Sagicor’s good profit poor presentation

Jamaica Sagicor Group reports increased 2018 profits.

Financial statements are meant to be understood by users. As most readers are not likely to be trained in accounting, the statements should be prepared in a manner for the average user to understand.
The latest audited financial statement put out by the Sagicor Group and audited by PriceWaterhhouseCoopers includes a profit statement that is a picture of confusion and extremely difficult to understand, that is just not good enough and it should be revamped, for greater clarity. It is just not clear how the statement moves from gross premium income through to investment income and then to total income. To determine what is being conveyed, one has to be fully conversant with computing of income statements and need to decipher what each line item really is and what set of figures relate to what item.
The group recorded total income of $70.7 billion up from $69.7 billion in 2017. The major operation areas generated less income that in 2017. Insurance generated $9.8 billion in 2018 compared to $41 billion in 2017 while investment income fell to $24.3 billion versus $26.7 billion in the previous year. Expenses moved from $55.9 billion in 2017 to just $54 billion in the latest period to December 2018. The reduction resulted from a big decline in movement in actuarial liabilities from $10.7 billion in 2017 to just $2.3 billion in 2018.

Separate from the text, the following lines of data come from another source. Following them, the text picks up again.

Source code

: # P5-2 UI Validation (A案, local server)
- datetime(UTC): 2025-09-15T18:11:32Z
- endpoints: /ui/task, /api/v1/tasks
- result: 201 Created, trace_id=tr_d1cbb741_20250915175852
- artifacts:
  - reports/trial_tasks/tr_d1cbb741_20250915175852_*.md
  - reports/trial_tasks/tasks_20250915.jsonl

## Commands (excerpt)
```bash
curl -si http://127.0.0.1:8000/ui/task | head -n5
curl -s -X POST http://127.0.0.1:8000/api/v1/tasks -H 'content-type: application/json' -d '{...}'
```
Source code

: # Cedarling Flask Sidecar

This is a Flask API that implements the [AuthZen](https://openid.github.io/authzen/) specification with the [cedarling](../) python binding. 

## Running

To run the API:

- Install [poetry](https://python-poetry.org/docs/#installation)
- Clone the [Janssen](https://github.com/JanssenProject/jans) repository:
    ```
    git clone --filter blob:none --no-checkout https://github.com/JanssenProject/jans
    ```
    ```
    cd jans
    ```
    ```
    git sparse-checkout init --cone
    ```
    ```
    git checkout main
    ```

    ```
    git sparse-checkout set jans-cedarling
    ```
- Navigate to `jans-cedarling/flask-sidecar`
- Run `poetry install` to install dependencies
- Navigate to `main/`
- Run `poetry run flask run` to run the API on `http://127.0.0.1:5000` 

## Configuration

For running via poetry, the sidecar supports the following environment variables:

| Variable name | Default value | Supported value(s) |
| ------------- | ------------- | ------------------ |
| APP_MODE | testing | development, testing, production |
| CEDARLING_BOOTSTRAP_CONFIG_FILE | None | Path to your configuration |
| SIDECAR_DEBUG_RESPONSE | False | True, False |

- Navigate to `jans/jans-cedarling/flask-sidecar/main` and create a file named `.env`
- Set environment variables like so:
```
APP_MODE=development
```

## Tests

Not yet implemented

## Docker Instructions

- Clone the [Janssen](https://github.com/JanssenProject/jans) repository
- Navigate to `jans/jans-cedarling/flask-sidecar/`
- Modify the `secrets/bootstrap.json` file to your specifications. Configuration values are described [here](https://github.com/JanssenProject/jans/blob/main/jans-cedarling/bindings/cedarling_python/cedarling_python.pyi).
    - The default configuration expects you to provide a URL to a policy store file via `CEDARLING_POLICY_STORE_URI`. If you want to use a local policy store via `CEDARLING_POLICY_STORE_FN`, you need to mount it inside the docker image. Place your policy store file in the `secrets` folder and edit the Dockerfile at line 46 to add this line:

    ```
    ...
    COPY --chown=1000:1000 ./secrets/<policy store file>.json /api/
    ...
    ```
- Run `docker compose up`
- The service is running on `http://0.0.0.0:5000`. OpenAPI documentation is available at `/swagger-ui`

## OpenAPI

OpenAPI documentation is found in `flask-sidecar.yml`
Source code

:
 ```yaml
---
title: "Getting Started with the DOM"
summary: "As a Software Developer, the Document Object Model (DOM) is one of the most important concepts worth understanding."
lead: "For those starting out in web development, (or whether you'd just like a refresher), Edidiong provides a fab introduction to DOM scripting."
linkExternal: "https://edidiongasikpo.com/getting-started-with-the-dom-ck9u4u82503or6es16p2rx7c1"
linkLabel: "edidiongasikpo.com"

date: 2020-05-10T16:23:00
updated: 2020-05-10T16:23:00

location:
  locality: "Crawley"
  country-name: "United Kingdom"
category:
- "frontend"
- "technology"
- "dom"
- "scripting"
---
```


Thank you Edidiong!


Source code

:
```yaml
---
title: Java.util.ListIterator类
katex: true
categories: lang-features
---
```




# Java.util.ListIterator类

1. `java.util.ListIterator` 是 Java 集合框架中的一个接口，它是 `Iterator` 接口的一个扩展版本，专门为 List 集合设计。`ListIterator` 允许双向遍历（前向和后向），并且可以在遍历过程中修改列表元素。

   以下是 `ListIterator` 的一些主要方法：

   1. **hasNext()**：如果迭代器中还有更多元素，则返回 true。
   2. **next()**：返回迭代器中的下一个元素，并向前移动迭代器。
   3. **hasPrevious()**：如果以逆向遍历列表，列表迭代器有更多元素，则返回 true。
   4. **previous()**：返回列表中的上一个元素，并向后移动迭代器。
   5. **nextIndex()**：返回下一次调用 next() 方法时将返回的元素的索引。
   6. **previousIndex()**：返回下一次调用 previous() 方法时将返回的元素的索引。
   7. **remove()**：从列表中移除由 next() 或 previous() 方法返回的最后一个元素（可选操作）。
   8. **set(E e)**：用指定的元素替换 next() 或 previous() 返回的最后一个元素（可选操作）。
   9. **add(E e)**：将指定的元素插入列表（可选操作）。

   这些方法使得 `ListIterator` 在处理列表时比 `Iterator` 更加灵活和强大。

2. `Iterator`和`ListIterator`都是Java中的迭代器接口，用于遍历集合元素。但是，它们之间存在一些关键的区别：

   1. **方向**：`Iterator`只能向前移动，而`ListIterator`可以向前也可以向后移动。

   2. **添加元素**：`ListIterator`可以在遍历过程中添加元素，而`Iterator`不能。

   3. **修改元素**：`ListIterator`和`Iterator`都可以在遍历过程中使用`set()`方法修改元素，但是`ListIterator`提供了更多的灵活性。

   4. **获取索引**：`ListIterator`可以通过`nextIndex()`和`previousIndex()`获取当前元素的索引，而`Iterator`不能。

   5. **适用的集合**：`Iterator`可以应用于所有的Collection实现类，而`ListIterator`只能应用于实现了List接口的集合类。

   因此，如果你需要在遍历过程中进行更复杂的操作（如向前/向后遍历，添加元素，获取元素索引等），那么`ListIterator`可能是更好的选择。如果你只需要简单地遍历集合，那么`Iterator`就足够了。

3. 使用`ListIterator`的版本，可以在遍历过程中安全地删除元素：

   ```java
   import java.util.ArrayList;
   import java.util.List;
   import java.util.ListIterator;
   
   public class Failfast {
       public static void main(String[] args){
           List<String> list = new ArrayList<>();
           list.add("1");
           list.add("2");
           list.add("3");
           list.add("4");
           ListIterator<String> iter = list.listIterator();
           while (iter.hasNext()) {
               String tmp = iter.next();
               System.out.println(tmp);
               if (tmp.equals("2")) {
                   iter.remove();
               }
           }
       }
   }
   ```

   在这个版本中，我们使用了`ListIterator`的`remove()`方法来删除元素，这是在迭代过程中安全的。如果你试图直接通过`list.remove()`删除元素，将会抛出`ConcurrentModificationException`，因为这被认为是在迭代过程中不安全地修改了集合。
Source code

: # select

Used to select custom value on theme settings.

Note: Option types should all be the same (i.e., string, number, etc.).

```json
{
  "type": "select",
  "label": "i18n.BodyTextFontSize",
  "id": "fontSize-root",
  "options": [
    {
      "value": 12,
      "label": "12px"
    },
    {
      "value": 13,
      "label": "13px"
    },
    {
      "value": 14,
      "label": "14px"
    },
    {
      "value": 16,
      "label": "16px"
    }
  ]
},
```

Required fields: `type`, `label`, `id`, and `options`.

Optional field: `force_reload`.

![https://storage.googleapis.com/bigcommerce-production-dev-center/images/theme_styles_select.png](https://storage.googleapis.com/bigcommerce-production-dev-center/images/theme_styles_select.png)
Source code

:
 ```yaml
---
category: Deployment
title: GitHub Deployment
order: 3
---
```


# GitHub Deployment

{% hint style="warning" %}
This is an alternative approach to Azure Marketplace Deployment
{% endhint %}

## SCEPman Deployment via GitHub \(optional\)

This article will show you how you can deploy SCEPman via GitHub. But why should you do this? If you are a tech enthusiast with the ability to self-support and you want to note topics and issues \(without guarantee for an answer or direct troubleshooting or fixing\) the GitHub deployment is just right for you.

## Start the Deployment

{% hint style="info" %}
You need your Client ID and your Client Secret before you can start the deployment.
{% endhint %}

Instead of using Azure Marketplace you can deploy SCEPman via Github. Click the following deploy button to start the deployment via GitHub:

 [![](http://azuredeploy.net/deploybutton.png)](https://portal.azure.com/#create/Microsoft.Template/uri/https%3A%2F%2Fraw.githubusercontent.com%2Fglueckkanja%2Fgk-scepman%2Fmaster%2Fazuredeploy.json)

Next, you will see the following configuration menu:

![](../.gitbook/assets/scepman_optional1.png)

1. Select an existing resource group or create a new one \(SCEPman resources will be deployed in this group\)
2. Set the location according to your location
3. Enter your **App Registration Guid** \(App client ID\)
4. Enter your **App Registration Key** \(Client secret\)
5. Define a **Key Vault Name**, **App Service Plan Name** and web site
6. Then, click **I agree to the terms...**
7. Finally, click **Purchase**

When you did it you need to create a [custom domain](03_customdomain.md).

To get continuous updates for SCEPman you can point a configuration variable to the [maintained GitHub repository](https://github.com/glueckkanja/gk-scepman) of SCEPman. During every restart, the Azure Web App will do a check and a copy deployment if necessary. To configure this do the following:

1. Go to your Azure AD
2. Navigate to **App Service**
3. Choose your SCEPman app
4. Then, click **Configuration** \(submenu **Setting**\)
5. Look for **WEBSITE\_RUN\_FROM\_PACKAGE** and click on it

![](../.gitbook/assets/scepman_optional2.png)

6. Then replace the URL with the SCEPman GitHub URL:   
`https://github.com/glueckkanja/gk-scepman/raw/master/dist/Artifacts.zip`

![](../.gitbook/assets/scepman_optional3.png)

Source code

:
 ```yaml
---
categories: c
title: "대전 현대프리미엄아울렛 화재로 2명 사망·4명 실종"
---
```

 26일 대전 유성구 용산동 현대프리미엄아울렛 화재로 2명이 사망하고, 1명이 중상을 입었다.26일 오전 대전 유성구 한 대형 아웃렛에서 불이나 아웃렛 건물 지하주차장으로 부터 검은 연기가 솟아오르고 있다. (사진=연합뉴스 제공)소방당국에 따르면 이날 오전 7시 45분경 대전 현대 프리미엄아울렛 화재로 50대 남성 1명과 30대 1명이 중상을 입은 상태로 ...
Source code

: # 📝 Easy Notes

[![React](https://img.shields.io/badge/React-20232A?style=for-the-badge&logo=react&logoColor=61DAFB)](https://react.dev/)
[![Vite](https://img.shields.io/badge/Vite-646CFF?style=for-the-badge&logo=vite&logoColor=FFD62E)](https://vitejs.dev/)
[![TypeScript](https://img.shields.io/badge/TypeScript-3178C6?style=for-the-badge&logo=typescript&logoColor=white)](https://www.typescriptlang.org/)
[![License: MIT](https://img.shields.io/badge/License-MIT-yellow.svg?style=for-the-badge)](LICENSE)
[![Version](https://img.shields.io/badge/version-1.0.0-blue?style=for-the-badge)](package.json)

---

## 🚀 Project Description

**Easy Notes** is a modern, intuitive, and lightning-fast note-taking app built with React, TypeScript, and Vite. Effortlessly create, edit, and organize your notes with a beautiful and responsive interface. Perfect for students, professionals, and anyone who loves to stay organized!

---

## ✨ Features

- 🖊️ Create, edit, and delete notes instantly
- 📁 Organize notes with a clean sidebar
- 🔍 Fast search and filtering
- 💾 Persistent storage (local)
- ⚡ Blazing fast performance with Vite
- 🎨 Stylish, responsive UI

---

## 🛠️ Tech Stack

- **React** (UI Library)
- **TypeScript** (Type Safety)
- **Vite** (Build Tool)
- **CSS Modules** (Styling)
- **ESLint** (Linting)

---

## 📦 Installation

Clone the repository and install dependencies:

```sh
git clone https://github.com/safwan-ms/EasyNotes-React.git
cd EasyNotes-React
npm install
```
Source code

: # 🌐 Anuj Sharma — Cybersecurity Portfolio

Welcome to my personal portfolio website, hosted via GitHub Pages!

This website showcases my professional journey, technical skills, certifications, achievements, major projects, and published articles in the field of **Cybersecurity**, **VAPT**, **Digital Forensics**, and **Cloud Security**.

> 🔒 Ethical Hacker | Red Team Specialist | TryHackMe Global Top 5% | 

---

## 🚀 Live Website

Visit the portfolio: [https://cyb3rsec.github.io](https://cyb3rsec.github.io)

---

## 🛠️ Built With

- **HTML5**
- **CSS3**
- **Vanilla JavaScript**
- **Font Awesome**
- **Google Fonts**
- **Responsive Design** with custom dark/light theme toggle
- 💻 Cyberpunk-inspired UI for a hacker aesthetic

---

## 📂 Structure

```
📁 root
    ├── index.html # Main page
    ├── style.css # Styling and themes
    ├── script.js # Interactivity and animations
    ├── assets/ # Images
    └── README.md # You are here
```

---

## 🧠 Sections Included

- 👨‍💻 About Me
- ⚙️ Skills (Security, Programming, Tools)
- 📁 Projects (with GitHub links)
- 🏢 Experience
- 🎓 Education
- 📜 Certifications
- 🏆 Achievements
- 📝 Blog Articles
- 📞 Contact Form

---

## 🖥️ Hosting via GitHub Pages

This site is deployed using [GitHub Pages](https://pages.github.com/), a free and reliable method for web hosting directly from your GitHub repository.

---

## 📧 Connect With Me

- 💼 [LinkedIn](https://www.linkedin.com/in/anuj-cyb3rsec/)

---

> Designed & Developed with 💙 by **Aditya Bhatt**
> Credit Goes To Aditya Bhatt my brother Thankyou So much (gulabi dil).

Reading the statement one has to guess whether the total cost is that of operating profit or expenses, as there is no caption to clarify. The report then ends up with profit before tax of $18 billion, up from $15 billion in 2017, but readers have to search to determine how the amount, was arrived at. After taxation charge of $4.2 billion versus $$2.9 billion in 2017, the group reported net profit of $13.9 billion against $12 billion in 2017. Earnings per share ended at $3.65 but was boosted by gains of $1.5 billion arising from consolidation of Sagicor Real Estate Fund.
At year-end, shareholders’ equity rose to $74.3 billion from $68.5 billion at the end of 2017 while total assets jumped to $394 billion from $352 billion.